▸ What needs to be done
Each line of the entries below that holds "klustret" is needed, copied in full.

▸ The input
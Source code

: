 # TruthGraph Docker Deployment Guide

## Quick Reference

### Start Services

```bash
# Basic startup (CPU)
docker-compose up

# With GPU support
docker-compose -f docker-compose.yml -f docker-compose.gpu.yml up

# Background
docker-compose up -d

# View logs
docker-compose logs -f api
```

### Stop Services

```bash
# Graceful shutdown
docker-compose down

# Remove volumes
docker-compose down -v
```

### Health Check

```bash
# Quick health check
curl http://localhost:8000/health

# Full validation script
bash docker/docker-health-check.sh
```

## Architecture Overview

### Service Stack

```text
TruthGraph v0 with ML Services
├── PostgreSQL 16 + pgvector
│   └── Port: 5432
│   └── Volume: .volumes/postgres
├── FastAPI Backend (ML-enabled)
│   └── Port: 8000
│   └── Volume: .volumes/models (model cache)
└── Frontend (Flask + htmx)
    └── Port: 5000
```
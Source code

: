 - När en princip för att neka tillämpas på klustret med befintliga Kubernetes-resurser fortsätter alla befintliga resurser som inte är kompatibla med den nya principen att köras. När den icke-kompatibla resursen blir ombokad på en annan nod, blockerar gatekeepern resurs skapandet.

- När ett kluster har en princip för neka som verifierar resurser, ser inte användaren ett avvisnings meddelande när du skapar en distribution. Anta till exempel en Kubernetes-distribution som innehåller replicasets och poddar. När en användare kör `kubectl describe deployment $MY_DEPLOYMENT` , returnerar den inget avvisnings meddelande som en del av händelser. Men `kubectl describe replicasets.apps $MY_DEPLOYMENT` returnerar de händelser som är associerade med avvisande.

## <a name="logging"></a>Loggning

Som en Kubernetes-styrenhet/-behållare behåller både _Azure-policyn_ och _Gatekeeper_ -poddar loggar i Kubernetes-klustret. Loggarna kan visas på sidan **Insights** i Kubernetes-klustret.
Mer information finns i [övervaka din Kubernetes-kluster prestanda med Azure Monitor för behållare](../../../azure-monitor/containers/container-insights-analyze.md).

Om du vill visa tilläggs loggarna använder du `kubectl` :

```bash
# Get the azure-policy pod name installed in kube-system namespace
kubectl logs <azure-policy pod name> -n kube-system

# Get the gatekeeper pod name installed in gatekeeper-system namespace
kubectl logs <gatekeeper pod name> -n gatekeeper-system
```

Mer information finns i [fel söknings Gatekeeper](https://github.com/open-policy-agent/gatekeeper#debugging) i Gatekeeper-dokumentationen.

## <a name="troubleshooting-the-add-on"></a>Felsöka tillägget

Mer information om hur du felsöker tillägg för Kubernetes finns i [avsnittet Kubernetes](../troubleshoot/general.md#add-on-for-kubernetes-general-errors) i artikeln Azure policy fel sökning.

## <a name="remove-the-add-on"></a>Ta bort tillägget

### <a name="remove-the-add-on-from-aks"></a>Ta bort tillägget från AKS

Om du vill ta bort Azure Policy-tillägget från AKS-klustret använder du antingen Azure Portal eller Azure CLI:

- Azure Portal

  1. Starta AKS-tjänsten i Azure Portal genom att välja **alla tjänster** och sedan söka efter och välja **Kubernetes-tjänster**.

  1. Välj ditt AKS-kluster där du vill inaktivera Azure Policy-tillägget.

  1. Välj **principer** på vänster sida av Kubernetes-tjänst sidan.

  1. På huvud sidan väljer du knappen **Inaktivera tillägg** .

...

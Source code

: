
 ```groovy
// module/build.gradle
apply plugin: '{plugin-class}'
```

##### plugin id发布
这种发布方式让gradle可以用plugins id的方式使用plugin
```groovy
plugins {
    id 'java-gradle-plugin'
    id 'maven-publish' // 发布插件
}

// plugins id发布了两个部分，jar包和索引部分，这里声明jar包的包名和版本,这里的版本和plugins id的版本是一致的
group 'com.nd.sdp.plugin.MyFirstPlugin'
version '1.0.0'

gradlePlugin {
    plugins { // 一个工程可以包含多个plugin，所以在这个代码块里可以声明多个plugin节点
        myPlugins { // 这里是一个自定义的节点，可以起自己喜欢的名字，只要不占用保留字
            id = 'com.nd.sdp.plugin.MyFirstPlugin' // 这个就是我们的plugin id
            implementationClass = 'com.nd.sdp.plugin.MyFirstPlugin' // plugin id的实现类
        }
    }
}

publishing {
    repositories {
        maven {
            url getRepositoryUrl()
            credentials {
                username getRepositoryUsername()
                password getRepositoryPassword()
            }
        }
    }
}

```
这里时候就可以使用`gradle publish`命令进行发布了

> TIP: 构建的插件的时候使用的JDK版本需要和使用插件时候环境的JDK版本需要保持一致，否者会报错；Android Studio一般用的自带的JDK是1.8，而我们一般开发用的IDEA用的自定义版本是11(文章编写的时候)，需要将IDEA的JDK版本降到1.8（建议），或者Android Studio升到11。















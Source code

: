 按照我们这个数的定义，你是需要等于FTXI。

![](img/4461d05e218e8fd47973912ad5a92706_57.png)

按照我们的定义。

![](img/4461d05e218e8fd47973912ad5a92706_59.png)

▸ Reply to the task
: - När en princip för att neka tillämpas på klustret med befintliga Kubernetes-resurser fortsätter alla befintliga resurser som inte är kompatibla med den nya principen att köras. När den icke-kompatibla resursen blir ombokad på en annan nod, blockerar gatekeepern resurs skapandet.
Som en Kubernetes-styrenhet/-behållare behåller både _Azure-policyn_ och _Gatekeeper_ -poddar loggar i Kubernetes-klustret. Loggarna kan visas på sidan **Insights** i Kubernetes-klustret.
Om du vill ta bort Azure Policy-tillägget från AKS-klustret använder du antingen Azure Portal eller Azure CLI:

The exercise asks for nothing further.